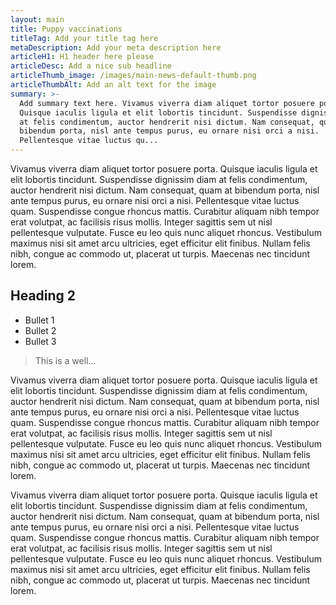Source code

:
 ```yaml
---
layout: main
title: Puppy vaccinations
titleTag: Add your title tag here
metaDescription: Add your meta description here
articleH1: H1 header here please
articleDesc: Add a nice sub headline
articleThumb_image: /images/main-news-default-thumb.png
articleThumbAlt: Add an alt text for the image
summary: >-
  Add summary text here. Vivamus viverra diam aliquet tortor posuere porta.
  Quisque iaculis ligula et elit lobortis tincidunt. Suspendisse dignissim diam
  at felis condimentum, auctor hendrerit nisi dictum. Nam consequat, quam at
  bibendum porta, nisl ante tempus purus, eu ornare nisi orci a nisi.
  Pellentesque vitae luctus qu...
---
```


Vivamus viverra diam aliquet tortor posuere porta. Quisque iaculis ligula et elit lobortis tincidunt. Suspendisse dignissim diam at felis condimentum, auctor hendrerit nisi dictum. Nam consequat, quam at bibendum porta, nisl ante tempus purus, eu ornare nisi orci a nisi. Pellentesque vitae luctus quam. Suspendisse congue rhoncus mattis. Curabitur aliquam nibh tempor erat volutpat, ac facilisis risus mollis. Integer sagittis sem ut nisl pellentesque vulputate. Fusce eu leo quis nunc aliquet rhoncus. Vestibulum maximus nisi sit amet arcu ultricies, eget efficitur elit finibus. Nullam felis nibh, congue ac commodo ut, placerat ut turpis. Maecenas nec tincidunt lorem.

## Heading 2

* Bullet 1
* Bullet 2
* Bullet 3

> This is a well...

Vivamus viverra diam aliquet tortor posuere porta. Quisque iaculis ligula et elit lobortis tincidunt. Suspendisse dignissim diam at felis condimentum, auctor hendrerit nisi dictum. Nam consequat, quam at bibendum porta, nisl ante tempus purus, eu ornare nisi orci a nisi. Pellentesque vitae luctus quam. Suspendisse congue rhoncus mattis. Curabitur aliquam nibh tempor erat volutpat, ac facilisis risus mollis. Integer sagittis sem ut nisl pellentesque vulputate. Fusce eu leo quis nunc aliquet rhoncus. Vestibulum maximus nisi sit amet arcu ultricies, eget efficitur elit finibus. Nullam felis nibh, congue ac commodo ut, placerat ut turpis. Maecenas nec tincidunt lorem.

Vivamus viverra diam aliquet tortor posuere porta. Quisque iaculis ligula et elit lobortis tincidunt. Suspendisse dignissim diam at felis condimentum, auctor hendrerit nisi dictum. Nam consequat, quam at bibendum porta, nisl ante tempus purus, eu ornare nisi orci a nisi. Pellentesque vitae luctus quam. Suspendisse congue rhoncus mattis. Curabitur aliquam nibh tempor erat volutpat, ac facilisis risus mollis. Integer sagittis sem ut nisl pellentesque vulputate. Fusce eu leo quis nunc aliquet rhoncus. Vestibulum maximus nisi sit amet arcu ultricies, eget efficitur elit finibus. Nullam felis nibh, congue ac commodo ut, placerat ut turpis. Maecenas nec tincidunt lorem.
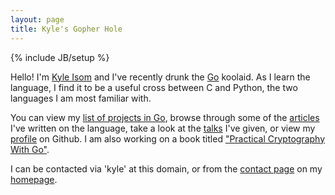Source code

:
 ```yaml
---
layout: page
title: Kyle's Gopher Hole
---
```

{% include JB/setup %}

Hello! I'm [Kyle Isom](http://www.kyleisom.net) and I've recently drunk
the [Go](http://www.golang.org) koolaid. As I learn the language, I find
it to be a useful cross between C and Python, the two languages I am most
familiar with.

You can view my [list of projects in Go](/projects/), browse through
some of the [articles](/articles/) I've written on the language,
take a look at the [talks](/talks/) I've given, or view my
[profile](https://github.com/gokyle/) on Github. I am also working
on a book titled
["Practical Cryptography With Go"](https://leanpub.com/gocrypto).

I can be contacted via 'kyle' at this domain, or from the
[contact page](http://kyleisom.net/about/) on my
[homepage](http://kyleisom.net).
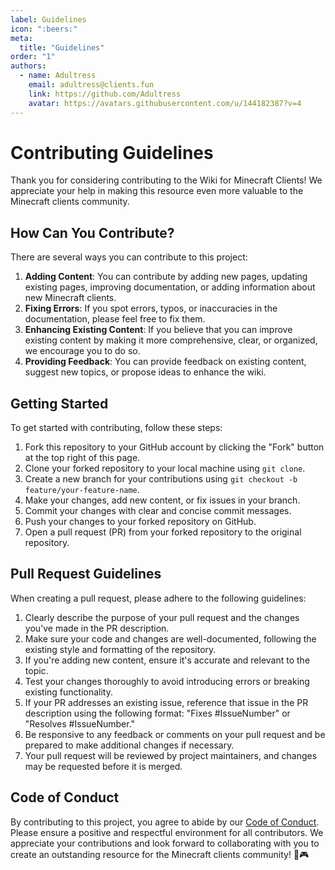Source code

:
 ```yaml
---
label: Guidelines
icon: ":beers:"
meta:
  title: "Guidelines"
order: "1"
authors:
  - name: Adultress
    email: adultress@clients.fun
    link: https://github.com/Adultress
    avatar: https://avatars.githubusercontent.com/u/144182387?v=4
---
```

# Contributing Guidelines
Thank you for considering contributing to the Wiki for Minecraft Clients! We appreciate your help in making this resource even more valuable to the Minecraft clients community.

## How Can You Contribute?
There are several ways you can contribute to this project:
1. **Adding Content**: You can contribute by adding new pages, updating existing pages, improving documentation, or adding information about new Minecraft clients.
2. **Fixing Errors**: If you spot errors, typos, or inaccuracies in the documentation, please feel free to fix them.
3. **Enhancing Existing Content**: If you believe that you can improve existing content by making it more comprehensive, clear, or organized, we encourage you to do so.
4. **Providing Feedback**: You can provide feedback on existing content, suggest new topics, or propose ideas to enhance the wiki.

## Getting Started
To get started with contributing, follow these steps:
1. Fork this repository to your GitHub account by clicking the "Fork" button at the top right of this page.
2. Clone your forked repository to your local machine using `git clone`.
3. Create a new branch for your contributions using `git checkout -b feature/your-feature-name`.
4. Make your changes, add new content, or fix issues in your branch.
5. Commit your changes with clear and concise commit messages.
6. Push your changes to your forked repository on GitHub.
7. Open a pull request (PR) from your forked repository to the original repository.

## Pull Request Guidelines
When creating a pull request, please adhere to the following guidelines:
1. Clearly describe the purpose of your pull request and the changes you've made in the PR description.
2. Make sure your code and changes are well-documented, following the existing style and formatting of the repository.
3. If you're adding new content, ensure it's accurate and relevant to the topic.
4. Test your changes thoroughly to avoid introducing errors or breaking existing functionality.
5. If your PR addresses an existing issue, reference that issue in the PR description using the following format: "Fixes #IssueNumber" or "Resolves #IssueNumber."
6. Be responsive to any feedback or comments on your pull request and be prepared to make additional changes if necessary.
7. Your pull request will be reviewed by project maintainers, and changes may be requested before it is merged.

## Code of Conduct
By contributing to this project, you agree to abide by our [Code of Conduct](./code.md).
Please ensure a positive and respectful environment for all contributors.
We appreciate your contributions and look forward to collaborating with you to create an outstanding resource for the Minecraft clients community! 🙌🎮
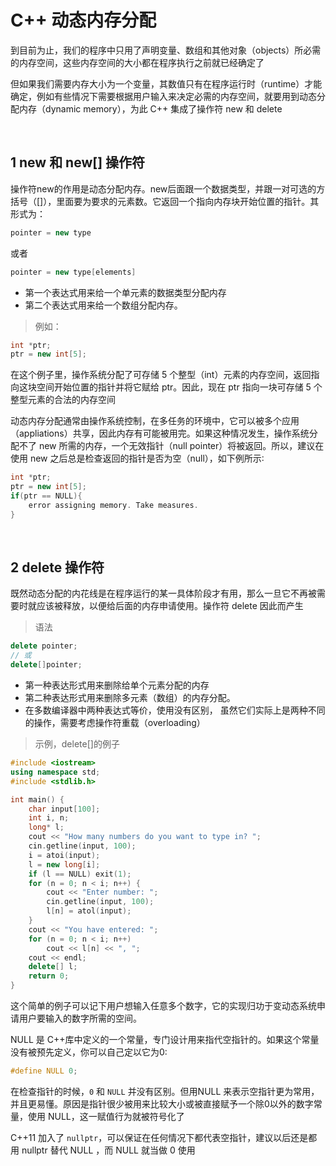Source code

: 

# C++ 动态内存分配
到目前为止，我们的程序中只用了声明变量、数组和其他对象（objects）所必需的内存空间，这些内存空间的大小都在程序执行之前就已经确定了

但如果我们需要内存大小为一个变量，其数值只有在程序运行时（runtime）才能确定，例如有些情况下需要根据用户输入来决定必需的内存空间，就要用到动态分配内存（dynamic memory），为此 C++ 集成了操作符 new 和 delete

&emsp;
## 1 new 和 new[] 操作符

操作符new的作用是动态分配内存。new后面跟一个数据类型，并跟一对可选的方括号（[]），里面要为要求的元素数。它返回一个指向内存块开始位置的指针。其形式为：
```c++
pointer = new type
```
或者
```c++
pointer = new type[elements]
```
- 第一个表达式用来给一个单元素的数据类型分配内存
- 第二个表达式用来给一个数组分配内存。

>例如：
```c++
int *ptr;
ptr = new int[5];
```

在这个例子里，操作系统分配了可存储 5 个整型（int）元素的内存空间，返回指向这块空间开始位置的指针并将它赋给 ptr。因此，现在 ptr 指向一块可存储 5 个整型元素的合法的内存空间


动态内存分配通常由操作系统控制，在多任务的环境中，它可以被多个应用（appliations）共享，因此内存有可能被用完。如果这种情况发生，操作系统分配不了 new 所需的内存，一个无效指针（null pointer）将被返回。所以，建议在使用 new 之后总是检查返回的指针是否为空（null），如下例所示∶

```c++
int *ptr;
ptr = new int[5];
if(ptr == NULL){
    error assigning memory. Take measures.
}
```

&emsp;
## 2 delete 操作符

既然动态分配的内花线是在程序运行的某一具体阶段才有用，那么一旦它不再被需要时就应该被释放，以便给后面的内存申请使用。操作符 delete 因此而产生
>语法
```c++
delete pointer;
// 或
delete[]pointer;
```
- 第一种表达形式用来删除给单个元素分配的内存
- 第二种表达形式用来删除多元素（数组）的内存分配。
- 在多数编译器中两种表达式等价，使用没有区别， 虽然它们实际上是两种不同的操作，需要考虑操作符重载（overloading）

>示例，delete[]的例子
```c++
#include <iostream>
using namespace std;
#include <stdlib.h>

int main() {
    char input[100];
    int i, n;
    long* l;
    cout << "How many numbers do you want to type in? ";
    cin.getline(input, 100); 
    i = atoi(input);
    l = new long[i];
    if (l == NULL) exit(1);
    for (n = 0; n < i; n++) {
        cout << "Enter number: ";
        cin.getline(input, 100);
        l[n] = atol(input);
    }
    cout << "You have entered: ";
    for (n = 0; n < i; n++) 
        cout << l[n] << ", ";
    cout << endl;
    delete[] l;
    return 0;
}
```

这个简单的例子可以记下用户想输入任意多个数字，它的实现归功于变动态系统申请用户要输入的数字所需的空间。

NULL 是 C++库中定义的一个常量，专门设计用来指代空指针的。如果这个常量没有被预先定义，你可以自己定以它为0∶
```c++
#define NULL 0;
```

在检查指针的时候，`0` 和 `NULL` 并没有区别。但用NULL 来表示空指针更为常用，并且更易懂。原因是指针很少被用来比较大小或被直接赋予一个除0以外的数字常量，使用 NULL，这一赋值行为就被符号化了

C++11 加入了 `nullptr`，可以保证在任何情况下都代表空指针，建议以后还是都用 nullptr 替代 NULL ，而 NULL 就当做 0 使用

-=-=-=-=-

* Exercise goal
Whenever a line of the data above includes the word "making", copy that line.

* Task output
Thank you for considering contributing to the Wiki for Minecraft Clients! We appreciate your help in making this resource even more valuable to the Minecraft clients community.
3. **Enhancing Existing Content**: If you believe that you can improve existing content by making it more comprehensive, clear, or organized, we encourage you to do so.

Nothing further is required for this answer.